In a similar fashion, patient compliance is a major topic of discussion within health care. If a provider diagnoses and treats an individual with a particular regimen, what should be that person/consumer/patient’s decision-making options within that treatment? Should the provider be responsible for an individual who chooses not to comply with a suggested protocol? Again, there is no simple nor direct answer, but would this provide a useful conversation? Has there been discussion about the balance of resources and services across the treatment-recovery continuum? What does the scientific evidence tell us, and how are we engaging in a full discussion of how to achieve this balance? Do we come together to sort out a future path to best serve, or do we line up on sides and argue rather than look for answers? It is understood that this is a sensitive area, but at the same time it is suggested that it is not until we discuss this, until we discuss the best way there, that those in most need will be truly served.

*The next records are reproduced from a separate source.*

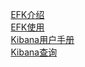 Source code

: 

&emsp; [EFK介绍](/docs/ES/EFKIntroduce.md)  
&emsp; [EFK使用](/docs/ES/EFKUse.md)  
&emsp; [Kibana用户手册](/docs/ES/Kibana.md)  
&emsp; [Kibana查询](/docs/ES/KibanaQuery.md)  

<!-- 

 干货 | Elastic Stack 技术栈应用于日志归集深度复盘 
 https://mp.weixin.qq.com/s/ojDpsO8bmLaYxpMc7pzqgw
-->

Yesterday, today and tomorrow in substance abuse needs to be looked at across issues of innovation, public health, integration, treatment and recovery. Without an open and full discussion of each of these issues and the interaction across and between them, we will not enjoy the benefits of the best possible behavioral health services continuum that our field can offer and that those whom that we serve so richly deserve. It is suggested that science, consumer input, clinical experience and, most of all a full, open, thoughtful discussion is the path to the desired outcome that we all want so much. We have made great strides in the past, and we are doing extremely good work right now. But Oh, the future with us working together and truly talking to each other could be so bright for all that we care about. Can we talk?